L’ideale sarebbe non dimenticare mai, trovarsi a pensare a certi momenti anche se non c’è un giorno a ricordarlo, non poterne fare a meno, tenere un segnalibro sulla storia, e sfogliare quelle pagine così importanti più spesso.
Ieri, 27 Gennaio, era il giorno della Memoria. In questo giorno, nel 1945, le truppe dell’Armata Rossa liberarono i campi di concentramento di Auschwitz.
Ma in questo giorno non è la libertà che viene celebrata, non è la prima cosa a cui si pensa. Ciò che permea questo giorno è il ricordo delle vittime, della crudeltà, delle vite spezzate, di una storia sanguinosa e di luoghi senz’anima.
Ciò che ogni anno vediamo attraverso film, documentari, sono immagini di sofferenza e disumanità, in cui milioni di persone diventano numeri, in cui si mostra il peggio di cui è capace l’uomo. Il tutto assume un colore grigio, il colore della cenere.
Ciò che ogni anno ascoltiamo sono le voci dei sopravvissuti, testimonianze dell’orrore.

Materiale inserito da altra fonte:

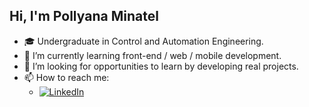 ## Hi, I'm Pollyana Minatel


- 🎓 Undergraduate in Control and Automation Engineering.
- 🌱 I’m currently learning front-end / web / mobile development.
- 👯 I’m looking for opportunities to learn by developing real projects.
- 📫 How to reach me: 
  - [![LinkedIn](https://img.shields.io/badge/LinkedIn-%230077B5.svg?logo=linkedin&logoColor=white)](https://br.linkedin.com/in/pollyana-minatel/en) 

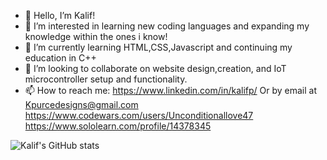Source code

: - 👋 Hello, I’m Kalif!
- 👀 I’m interested in learning new coding languages and expanding my knowledge within the ones i know!
- 🌱 I’m currently learning HTML,CSS,Javascript and continuing my education in C++
- 💞️ I’m looking to collaborate on website design,creation, and IoT microcontroller setup and functionality.
- 📫 How to reach me: https://www.linkedin.com/in/kalifp/  Or by email at Kpurcedesigns@gmail.com
https://www.codewars.com/users/Unconditionallove47
https://www.sololearn.com/profile/14378345
<!---
Unconditionallove47/Unconditionallove47 is a ✨ special ✨ repository because its `README.md` (this file) appears on your GitHub profile.
You can click the Preview link to take a look at your changes.
--->
![Kalif's GitHub stats](https://github-readme-stats.vercel.app/api?username=Unconditionallove47&theme=nightowl&show_icons=true)
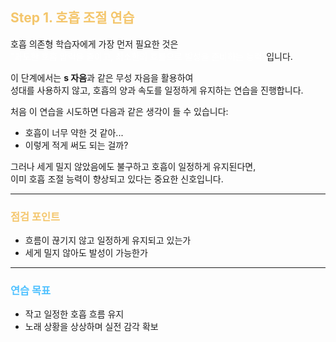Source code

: ## <span style="color:#f4c66c; font-weight:bold">Step 1. 호흡 조절 연습</span>

호흡 의존형 학습자에게 가장 먼저 필요한 것은  
<span style="color:#ffffff">"과도한 호흡 압력을 줄이고, 최소한의 흐름으로 발성을 준비하는 능력"</span>입니다.

이 단계에서는 **s 자음**과 같은 무성 자음을 활용하여  
성대를 사용하지 않고, 호흡의 양과 속도를 일정하게 유지하는 연습을 진행합니다.

처음 이 연습을 시도하면 다음과 같은 생각이 들 수 있습니다:

- 호흡이 너무 약한 것 같아...
- 이렇게 적게 써도 되는 걸까?

그러나 세게 밀지 않았음에도 불구하고 호흡이 일정하게 유지된다면,  
이미 호흡 조절 능력이 향상되고 있다는 중요한 신호입니다.

---

### <span style="color:#f4c66c; font-weight:bold">점검 포인트</span>

- 흐름이 끊기지 않고 일정하게 유지되고 있는가  
- 세게 밀지 않아도 발성이 가능한가  

---

### <span style="color:#4FC1FF; font-weight:bold">연습 목표</span>

- 작고 일정한 호흡 흐름 유지  
- 노래 상황을 상상하며 실전 감각 확보
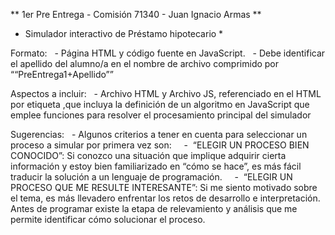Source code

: ** 1er Pre Entrega - Comisión 71340 - Juan Ignacio Armas **

* Simulador interactivo de Préstamo hipotecario *

Formato:
  - Página HTML y código fuente en JavaScript.
  - Debe identificar el apellido del alumno/a en el nombre de archivo comprimido por ““PreEntrega1+Apellido””

Aspectos a incluir:
  - Archivo HTML y Archivo JS, referenciado en el HTML por etiqueta <script src="js/miarchivo.js"></script>,que incluya la definición de un algoritmo en JavaScript que emplee funciones para resolver el procesamiento principal del simulador

Sugerencias:
  - Algunos criterios a tener en cuenta para seleccionar un proceso a simular por primera vez son:
    -  “ELEGIR UN PROCESO BIEN CONOCIDO”: Si conozco una situación que implique adquirir cierta información y estoy bien familiarizado en “cómo se hace”, es más fácil traducir la solución a un lenguaje de programación.
    -  “ELEGIR UN PROCESO QUE ME RESULTE INTERESANTE”: Si me siento motivado sobre el tema, es más llevadero enfrentar los retos de desarrollo e interpretación. Antes de programar existe la etapa de relevamiento y análisis que me permite identificar cómo solucionar el proceso.
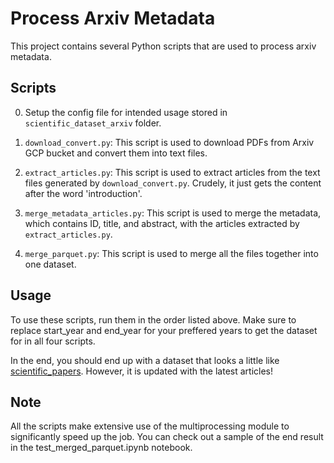 
# Process Arxiv Metadata

This project contains several Python scripts that are used to process arxiv metadata.

## Scripts

0. Setup the config file for intended usage stored in `scientific_dataset_arxiv` folder.

1. `download_convert.py`: This script is used to download PDFs from Arxiv GCP bucket and convert them into text files.

2. `extract_articles.py`: This script is used to extract articles from the text files generated by `download_convert.py`. Crudely, it just gets the content after the word 'introduction'.

3. `merge_metadata_articles.py`: This script is used to merge the metadata, which contains ID, title, and abstract, with the articles extracted by `extract_articles.py`.

4. `merge_parquet.py`: This script is used to merge all the files together into one dataset.

## Usage

To use these scripts, run them in the order listed above. Make sure to replace start_year and end_year for your preffered years to get the dataset for in all four scripts.

In the end, you should end up with a dataset that looks a little like [scientific_papers](https://huggingface.co/datasets/scientific_papers). However, it is updated with the latest articles!

## Note

All the scripts make extensive use of the multiprocessing module to significantly speed up the job.
You can check out a sample of the end result in the test_merged_parquet.ipynb notebook.
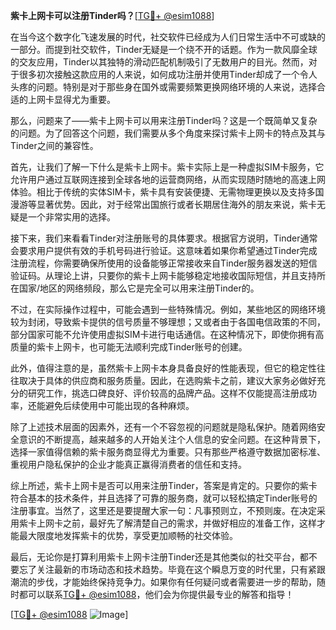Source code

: **紫卡上网卡可以注册Tinder吗？**[[TG💪+ @esim1088](https://t.me/s/esim1088)]

在当今这个数字化飞速发展的时代，社交软件已经成为人们日常生活中不可或缺的一部分。而提到社交软件，Tinder无疑是一个绕不开的话题。作为一款风靡全球的交友应用，Tinder以其独特的滑动匹配机制吸引了无数用户的目光。然而，对于很多初次接触这款应用的人来说，如何成功注册并使用Tinder却成了一个令人头疼的问题。特别是对于那些身在国外或需要频繁更换网络环境的人来说，选择合适的上网卡显得尤为重要。

那么，问题来了——紫卡上网卡可以用来注册Tinder吗？这是一个既简单又复杂的问题。为了回答这个问题，我们需要从多个角度来探讨紫卡上网卡的特点及其与Tinder之间的兼容性。

首先，让我们了解一下什么是紫卡上网卡。紫卡实际上是一种虚拟SIM卡服务，它允许用户通过互联网连接到全球各地的运营商网络，从而实现随时随地的高速上网体验。相比于传统的实体SIM卡，紫卡具有安装便捷、无需物理更换以及支持多国漫游等显著优势。因此，对于经常出国旅行或者长期居住海外的朋友来说，紫卡无疑是一个非常实用的选择。

接下来，我们来看看Tinder对注册账号的具体要求。根据官方说明，Tinder通常会要求用户提供有效的手机号码进行验证。这意味着如果你希望通过Tinder完成注册流程，你需要确保所使用的设备能够正常接收来自Tinder服务器发送的短信验证码。从理论上讲，只要你的紫卡上网卡能够稳定地接收国际短信，并且支持所在国家/地区的网络频段，那么它是完全可以用来注册Tinder的。

不过，在实际操作过程中，可能会遇到一些特殊情况。例如，某些地区的网络环境较为封闭，导致紫卡提供的信号质量不够理想；又或者由于各国电信政策的不同，部分国家可能不允许使用虚拟SIM卡进行电话通信。在这种情况下，即使你拥有高质量的紫卡上网卡，也可能无法顺利完成Tinder账号的创建。

此外，值得注意的是，虽然紫卡上网卡本身具备良好的性能表现，但它的稳定性往往取决于具体的供应商和服务质量。因此，在选购紫卡之前，建议大家务必做好充分的研究工作，挑选口碑良好、评价较高的品牌产品。这样不仅能提高注册成功率，还能避免后续使用中可能出现的各种麻烦。

除了上述技术层面的因素外，还有一个不容忽视的问题就是隐私保护。随着网络安全意识的不断提高，越来越多的人开始关注个人信息的安全问题。在这种背景下，选择一家值得信赖的紫卡服务商显得尤为重要。只有那些严格遵守数据加密标准、重视用户隐私保护的企业才能真正赢得消费者的信任和支持。

综上所述，紫卡上网卡是否可以用来注册Tinder，答案是肯定的。只要你的紫卡符合基本的技术条件，并且选择了可靠的服务商，就可以轻松搞定Tinder账号的注册事宜。当然了，这里还是要提醒大家一句：凡事预则立，不预则废。在决定采用紫卡上网卡之前，最好先了解清楚自己的需求，并做好相应的准备工作，这样才能最大限度地发挥紫卡的优势，享受更加顺畅的社交体验。

最后，无论你是打算利用紫卡上网卡注册Tinder还是其他类似的社交平台，都不要忘了关注最新的市场动态和技术趋势。毕竟在这个瞬息万变的时代里，只有紧跟潮流的步伐，才能始终保持竞争力。如果你有任何疑问或者需要进一步的帮助，随时都可以联系[TG💪+ @esim1088](https://t.me/s/esim1088)，他们会为你提供最专业的解答和指导！

[[TG💪+ @esim1088](https://t.me/s/esim1088) ![Image](https://i.postimg.cc/4NQfJmqS/Snipaste-2025-05-13-00-14-12.png)]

Ma ciò che è importante ricordare, è che all’orrore si può sopravvivere, senza tornare mai più alla vita.
I trattamenti crudeli, l’impotenza assoluta, la tortura prolungata, essere continuamente di fronte alla morte propria e dei compagni, la fame e la sete, il fumo proveniente dai forni crematori, la paura che dalla prossima doccia non si farà più ritorno, la degradazione subita dalle SS, sono tutti fatti che vanno ben al di là di qualunque teoria traumatica.
Per quanto riguarda gli effetti a lungo termine, gli esperti parlano di “sindrome del sopravvissuto”, una sindrome appartenente alla “famiglia” dei disturbi post-traumatici da stress.
La sindrome del sopravvissuto è caratterizzata da un sentimento di colpa per il solo fatto di essere sopravvissuti, accompagnato da ansia e rabbia, da depressione, flashback e disturbi del sonno.
Un esempio di questa sindrome, riconducibile alla Shoah e alle terribili conseguenze sulla vita dei sopravvissuti, è Primo Levi, scampato ai campi di concentramento e poi morto suicida, perché vittima di un estremo senso di colpa nei confronti di chi, a differenza sua, non aveva mai fatto ritorno.
Ciò che sta alla base di questa sindrome è il confronto tra la fortuna propria e la sfortuna dell’altro. Ciò che causa il senso di colpa del sopravvissuto è la minaccia al senso di equità e giustizia che dovrebbe esserci tra gli esseri umani e che, in questo caso, porta a porsi la domanda “perché io sono vivo e altri non lo sono?”
La sindrome del sopravvissuto, così come tutte le conseguenze dell’aver vissuto un’esperienza tanto devastante, non si limita ad influenzare la persona che ne è vittima, ma si sviluppa in una catena di sofferenza che si tramanda tra le generazioni.
Il terrore permea le relazioni presenti e future, occupa uno spazio totalizzante che richiede di fatto la rinuncia al diritto di esistere nel presente, perché il trauma non riguarda soltanto le ferite fisiche e gli avvenimenti accaduti nel passato, ma l’impossibilità sperimentata dal sopravvissuto di lasciare realmente i campi di concentramento, di sentirsi libero dal senso di pericolo, annientamento, disumanizzazione e morte.
Ed è per questo che il sentimento di colpa del sopravvissuto si tramanda ai figli, che hanno il compito di salvare il genitore dalla realtà della prigionia, impossibilitati a sentirsi essi stessi liberi dal senso di colpa.
Quattro anni fa sono stata ad Auschwitz Birkenau.
Non è possibile entrare in un posto così pensando che sia una semplice visita, e che una volta finita si torni a casa uguali a prima. Cambia tutto, l’orrore diventa un po’ meno immaginario, non te ne libererai più ed è giusto così.